====== GIVEN INFORMATION ======

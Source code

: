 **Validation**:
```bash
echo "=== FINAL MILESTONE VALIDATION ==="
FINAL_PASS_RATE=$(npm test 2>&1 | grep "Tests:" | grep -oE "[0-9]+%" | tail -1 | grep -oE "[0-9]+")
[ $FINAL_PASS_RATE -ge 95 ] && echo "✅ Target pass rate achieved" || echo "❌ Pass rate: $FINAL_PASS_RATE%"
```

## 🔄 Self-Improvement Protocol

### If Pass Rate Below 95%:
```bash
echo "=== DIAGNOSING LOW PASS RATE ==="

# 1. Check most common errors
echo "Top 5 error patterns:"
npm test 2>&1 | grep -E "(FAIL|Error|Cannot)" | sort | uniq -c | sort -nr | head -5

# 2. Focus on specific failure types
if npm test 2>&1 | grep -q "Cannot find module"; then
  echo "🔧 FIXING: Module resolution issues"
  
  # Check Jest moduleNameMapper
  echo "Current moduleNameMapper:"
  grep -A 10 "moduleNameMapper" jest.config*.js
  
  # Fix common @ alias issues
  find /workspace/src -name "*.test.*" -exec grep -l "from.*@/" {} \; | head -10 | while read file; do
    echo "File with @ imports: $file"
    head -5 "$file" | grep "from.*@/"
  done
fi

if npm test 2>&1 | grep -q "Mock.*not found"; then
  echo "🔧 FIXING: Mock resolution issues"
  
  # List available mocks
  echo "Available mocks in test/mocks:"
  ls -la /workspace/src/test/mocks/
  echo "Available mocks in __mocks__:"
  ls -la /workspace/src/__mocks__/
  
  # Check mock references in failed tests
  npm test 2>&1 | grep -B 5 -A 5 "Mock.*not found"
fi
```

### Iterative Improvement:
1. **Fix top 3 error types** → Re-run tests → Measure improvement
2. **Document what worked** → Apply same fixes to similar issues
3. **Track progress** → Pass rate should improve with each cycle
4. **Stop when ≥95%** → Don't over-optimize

======
====== GIVEN INFORMATION ======

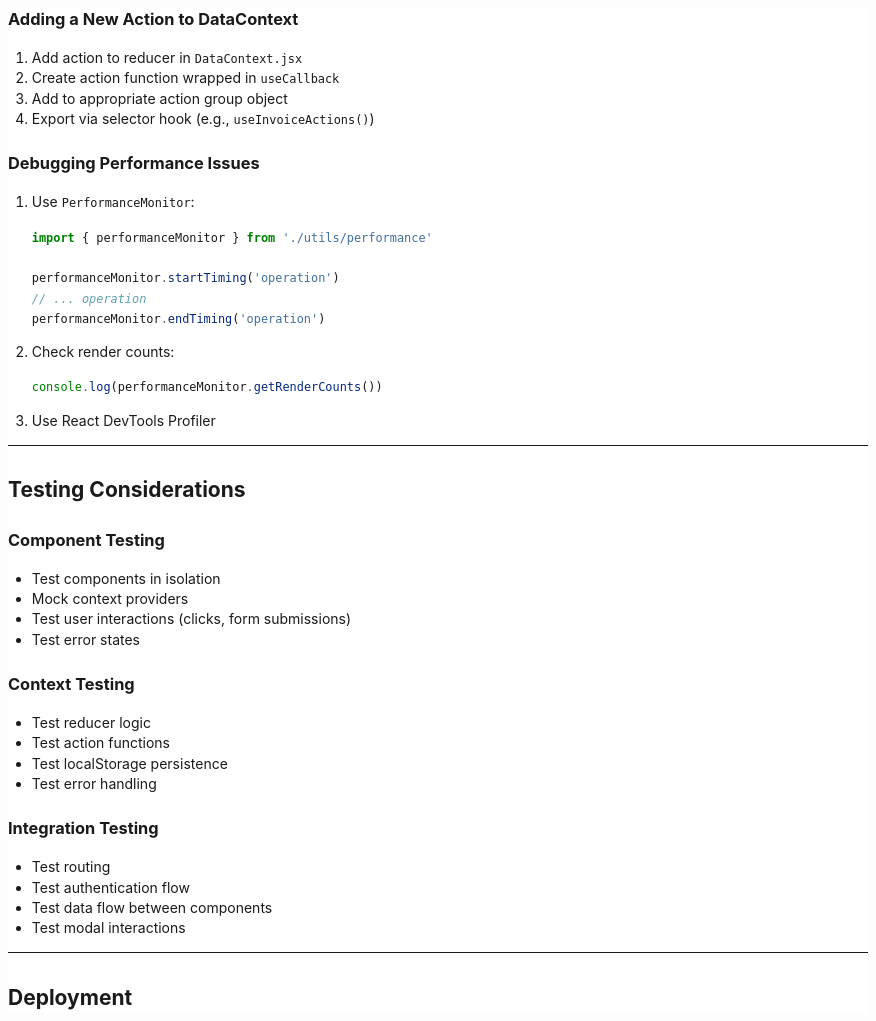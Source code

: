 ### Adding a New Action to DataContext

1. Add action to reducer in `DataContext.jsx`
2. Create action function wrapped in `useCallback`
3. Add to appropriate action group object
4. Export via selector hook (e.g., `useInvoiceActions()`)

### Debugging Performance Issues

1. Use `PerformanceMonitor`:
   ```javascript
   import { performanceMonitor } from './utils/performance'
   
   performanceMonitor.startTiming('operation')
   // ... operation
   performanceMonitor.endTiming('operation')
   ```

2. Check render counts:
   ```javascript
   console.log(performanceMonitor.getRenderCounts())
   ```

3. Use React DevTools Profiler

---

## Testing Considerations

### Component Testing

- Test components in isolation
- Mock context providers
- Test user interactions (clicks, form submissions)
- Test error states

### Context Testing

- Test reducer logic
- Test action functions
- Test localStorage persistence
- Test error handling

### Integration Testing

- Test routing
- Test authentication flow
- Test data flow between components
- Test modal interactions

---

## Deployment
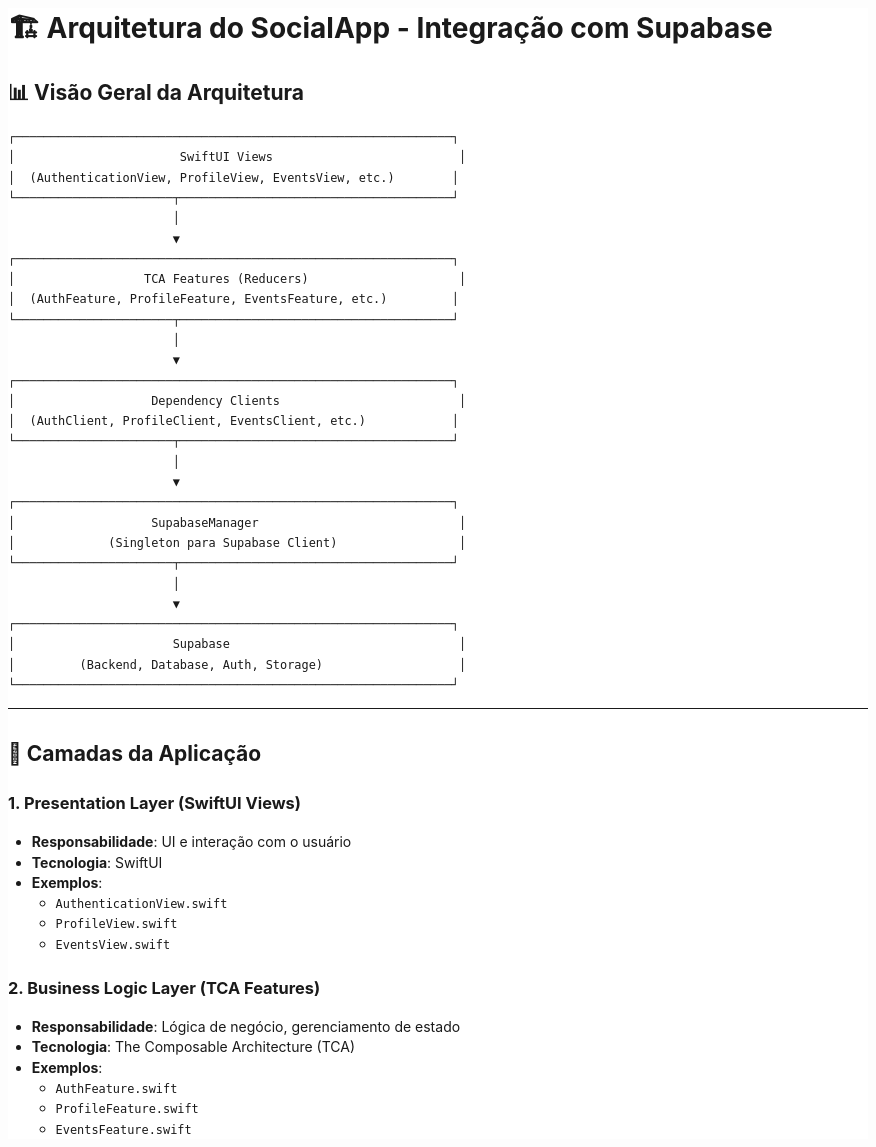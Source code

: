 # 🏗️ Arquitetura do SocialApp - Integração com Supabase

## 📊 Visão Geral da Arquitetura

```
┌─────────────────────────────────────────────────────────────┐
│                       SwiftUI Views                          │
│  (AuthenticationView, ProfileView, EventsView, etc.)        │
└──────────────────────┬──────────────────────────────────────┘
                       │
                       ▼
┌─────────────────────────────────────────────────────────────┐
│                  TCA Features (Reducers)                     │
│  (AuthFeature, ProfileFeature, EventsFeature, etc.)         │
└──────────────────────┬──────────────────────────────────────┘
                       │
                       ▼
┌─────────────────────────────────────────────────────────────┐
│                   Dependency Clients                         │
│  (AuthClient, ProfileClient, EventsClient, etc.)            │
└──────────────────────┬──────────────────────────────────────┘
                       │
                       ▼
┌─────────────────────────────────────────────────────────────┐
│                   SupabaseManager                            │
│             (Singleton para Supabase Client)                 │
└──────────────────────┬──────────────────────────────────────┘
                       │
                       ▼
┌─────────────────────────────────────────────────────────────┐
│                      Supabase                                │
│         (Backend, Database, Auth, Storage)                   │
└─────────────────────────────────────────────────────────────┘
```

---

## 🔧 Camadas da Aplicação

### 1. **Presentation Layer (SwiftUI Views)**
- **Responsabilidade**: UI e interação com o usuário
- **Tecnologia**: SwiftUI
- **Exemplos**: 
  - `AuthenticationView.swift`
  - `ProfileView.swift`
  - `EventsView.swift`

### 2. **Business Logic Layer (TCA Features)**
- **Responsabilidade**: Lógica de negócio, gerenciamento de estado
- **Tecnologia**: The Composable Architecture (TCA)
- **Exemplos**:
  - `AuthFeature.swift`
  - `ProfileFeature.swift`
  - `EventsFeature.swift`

======
====== GIVEN INFORMATION ======

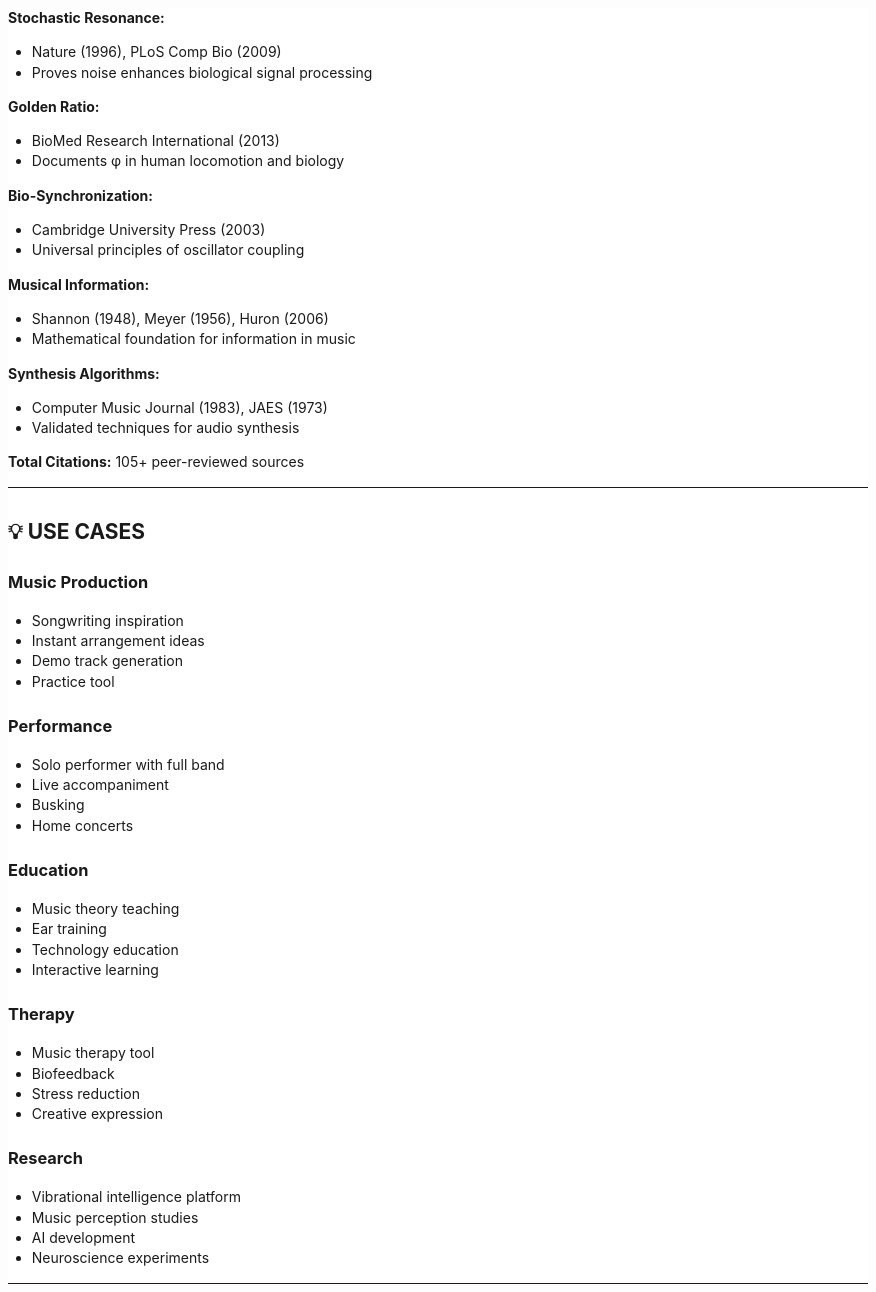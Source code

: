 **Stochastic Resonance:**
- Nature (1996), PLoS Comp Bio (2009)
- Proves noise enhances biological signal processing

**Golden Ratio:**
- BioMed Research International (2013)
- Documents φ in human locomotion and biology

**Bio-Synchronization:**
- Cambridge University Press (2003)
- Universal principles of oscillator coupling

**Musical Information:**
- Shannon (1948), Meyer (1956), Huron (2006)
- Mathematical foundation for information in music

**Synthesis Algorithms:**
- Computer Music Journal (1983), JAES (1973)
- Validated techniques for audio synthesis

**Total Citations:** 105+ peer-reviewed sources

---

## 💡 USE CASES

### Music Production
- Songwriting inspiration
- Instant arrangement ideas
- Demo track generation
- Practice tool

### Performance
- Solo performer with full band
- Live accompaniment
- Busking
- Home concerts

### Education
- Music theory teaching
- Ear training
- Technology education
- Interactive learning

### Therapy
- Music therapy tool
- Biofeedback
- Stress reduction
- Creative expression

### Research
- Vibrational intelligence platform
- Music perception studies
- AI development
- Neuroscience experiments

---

======

*ASSIGNMENT*: Where the string "AuthenticationView" occurs in the data, return the whole line.

*REPLY TO THE TASK*:
│  (AuthenticationView, ProfileView, EventsView, etc.)        │
  - `AuthenticationView.swift`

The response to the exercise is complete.